Il fallimento della sinistra nella comprensione del “miracolo economico”

In sostanza, in quegli anni la sinistra politica e sindacale, non aveva compreso quei processi di crescita e sviluppo che presero il nome di “miracolo economico”. La mancata sensibilità rispetto ai reali fenomeni dello sviluppo: passaggio dall’autarchia fascista all’apertura degli scambi economici e commerciali, forte espansione dell’industria manifatturiera nel triangolo industriale, urbanizzazione a tappe forzate concentrata nelle grandi metropoli settentrionali, accentuazione del dualismo economico – sociale tra aree avanzate e, aree arretrate, tra Nord e Sud, impediva alla sinistra di liberarsi dei vecchi pregiudizi del “capitalismo straccione” e di esprimere una corretta valutazione del ruolo dello Stato.
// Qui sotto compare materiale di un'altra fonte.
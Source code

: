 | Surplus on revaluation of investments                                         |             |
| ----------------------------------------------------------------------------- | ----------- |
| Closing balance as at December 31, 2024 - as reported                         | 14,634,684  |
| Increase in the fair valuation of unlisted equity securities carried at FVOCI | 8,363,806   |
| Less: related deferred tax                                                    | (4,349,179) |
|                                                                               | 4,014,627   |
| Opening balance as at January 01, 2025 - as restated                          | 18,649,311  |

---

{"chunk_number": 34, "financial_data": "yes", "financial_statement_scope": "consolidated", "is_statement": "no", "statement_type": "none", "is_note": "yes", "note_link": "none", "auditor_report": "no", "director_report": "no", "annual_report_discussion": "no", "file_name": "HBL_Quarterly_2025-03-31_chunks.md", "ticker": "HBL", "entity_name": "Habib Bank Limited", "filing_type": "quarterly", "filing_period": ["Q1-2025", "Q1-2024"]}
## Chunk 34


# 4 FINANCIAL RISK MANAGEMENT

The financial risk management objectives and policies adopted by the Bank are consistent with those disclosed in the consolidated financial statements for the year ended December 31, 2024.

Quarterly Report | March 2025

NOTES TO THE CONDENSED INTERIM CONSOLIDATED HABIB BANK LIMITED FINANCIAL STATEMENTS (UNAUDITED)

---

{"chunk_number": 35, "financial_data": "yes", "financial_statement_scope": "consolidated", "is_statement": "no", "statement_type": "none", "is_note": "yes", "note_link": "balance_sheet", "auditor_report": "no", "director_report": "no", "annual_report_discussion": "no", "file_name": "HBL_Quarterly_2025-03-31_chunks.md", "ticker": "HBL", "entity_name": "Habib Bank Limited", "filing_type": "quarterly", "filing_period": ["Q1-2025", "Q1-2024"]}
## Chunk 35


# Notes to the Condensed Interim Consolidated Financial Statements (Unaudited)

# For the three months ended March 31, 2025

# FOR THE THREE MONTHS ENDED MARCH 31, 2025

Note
Sempre nel saggio ricordato è contenuta una citazione di Riccardo Lombardi che potrebbe riferirsi alla Cgil di oggi. “Io ricordo – racconta Lombardi – una visita mia e di Silvio Leonardi alla Camera del lavoro di Milano la cui commissione economica aveva preparato un’analisi della situazione presentata in termini catastrofici. Quando uscimmo dalla riunione Leonardi mi disse: ma non si guardano attorno, non vedono che nascono fabbriche, case? La verità è che uno sviluppo, disordinato quanto vuoi, c’era e stava trasformando il paese”. Una testimonianza sincera che, rende il quadro di un’epoca, come resa da Riccardo Lombardi; una delle poche eccezioni, soprattutto in campo socialista, in un quadro generale di conformismo e superficialità”.

Superare il dogmatismo: il futuro del movimento operaio

E aggiungeva Foa in un articolo su Mondoperaio: “grave è l’errore degli amici, dei compagni, che deridono il “nuovo” come un’invenzione propagandistica dei monopoli, e accusano i compagni “innovatori” di fare il gioco dei gruppi dominanti. La verità è l’opposto. Sono proprio i dogmatici, i fossili del movimento operaio, ciechi alla nuova materia operativa del gruppo dominante e al suo strumento d’azione, sono proprio questi conservatori che contribuiscono al nuovo riformismo operaio, alla nascita di aristocrazie operaie “integrate” nella politica padronale, alle difficoltà crescenti delle masse popolari. La liquidazione del dogmatismo è oggi una condizione assoluta per combattere efficacemente il potere padronale.”